# Hendrix bending lesson



## dolphinstreet (Sep 11, 2006)

I create some video lessons on my website whenever I can find the time, and I have new one today I'd like to share with you.

Here's how I play this cool sounding Jimi Hendrix style lick. It is a bit tricky to play cleanly, but it sure sounds great when you get it right.


Bending Lick Hendrix style

It also sounds great with some fuzz or distortion - I am using a clean tone on this video.

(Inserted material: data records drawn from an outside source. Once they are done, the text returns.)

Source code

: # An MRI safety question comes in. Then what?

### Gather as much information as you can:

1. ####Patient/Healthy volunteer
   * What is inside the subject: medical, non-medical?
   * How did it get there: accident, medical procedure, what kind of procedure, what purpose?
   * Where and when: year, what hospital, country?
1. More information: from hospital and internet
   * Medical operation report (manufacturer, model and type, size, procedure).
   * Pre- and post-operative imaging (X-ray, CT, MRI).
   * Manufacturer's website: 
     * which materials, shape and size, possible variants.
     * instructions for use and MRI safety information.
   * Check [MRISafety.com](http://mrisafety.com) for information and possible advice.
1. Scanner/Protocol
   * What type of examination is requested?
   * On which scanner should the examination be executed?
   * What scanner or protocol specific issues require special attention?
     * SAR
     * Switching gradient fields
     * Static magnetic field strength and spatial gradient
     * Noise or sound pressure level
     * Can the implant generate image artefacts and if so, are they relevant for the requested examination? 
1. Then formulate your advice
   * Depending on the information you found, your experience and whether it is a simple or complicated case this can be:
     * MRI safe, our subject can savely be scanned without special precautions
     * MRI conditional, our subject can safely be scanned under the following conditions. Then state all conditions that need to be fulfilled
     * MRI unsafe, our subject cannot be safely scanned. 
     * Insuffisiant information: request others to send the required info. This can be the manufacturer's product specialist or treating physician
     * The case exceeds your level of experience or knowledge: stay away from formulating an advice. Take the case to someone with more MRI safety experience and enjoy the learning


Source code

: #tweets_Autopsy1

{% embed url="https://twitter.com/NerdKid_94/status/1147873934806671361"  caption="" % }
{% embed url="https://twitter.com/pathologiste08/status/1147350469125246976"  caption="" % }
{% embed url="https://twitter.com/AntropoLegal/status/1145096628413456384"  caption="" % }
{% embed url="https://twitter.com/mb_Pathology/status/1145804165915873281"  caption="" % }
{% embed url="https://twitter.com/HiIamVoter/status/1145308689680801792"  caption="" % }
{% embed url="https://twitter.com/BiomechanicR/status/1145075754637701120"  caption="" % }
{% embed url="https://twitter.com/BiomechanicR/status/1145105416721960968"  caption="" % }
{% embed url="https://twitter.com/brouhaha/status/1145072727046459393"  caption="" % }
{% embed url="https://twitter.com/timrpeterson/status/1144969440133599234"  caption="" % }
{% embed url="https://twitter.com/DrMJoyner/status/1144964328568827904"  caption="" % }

Enjoy, and feel free to download the clip and share with your friends.


----------



## jcayer (Mar 25, 2007)

Wow,

Thanks !!! there is very good stuff in there...

:food-smiley-004:


----------



## axestronomer (Mar 1, 2007)

Thanks for that! One step closer to playing Hendrix is always a good thing. Kudos to your web site it has now been added to my favorites. I'll be on it for the next while learning the info you have on there!


----------



## lolligagger (Feb 4, 2006)

Good job on the whole web site...I will definitely come back to check out some more of your video lessons.


----------



## dolphinstreet (Sep 11, 2006)

Glad you like it, guys! I post new videos/video lessons whenever I have time.


----------



## I_cant_play (Jun 26, 2006)

hey thanks. never seen that technique before...bend up one one string a release on another. It's pretty tricky.


----------



## elcabong (Mar 6, 2006)

Thanks for the lesson; that's a nice web site you got there!


----------



## Jim Jones (Sep 18, 2006)

That's cool - thanks for sharing!

It's funny, as soon as I heard the lick you were featuring I pictured B&W footage of the Experience in Stockholm with Jimi playing "Red House" on his white SG Custom. :smile:

Jim


----------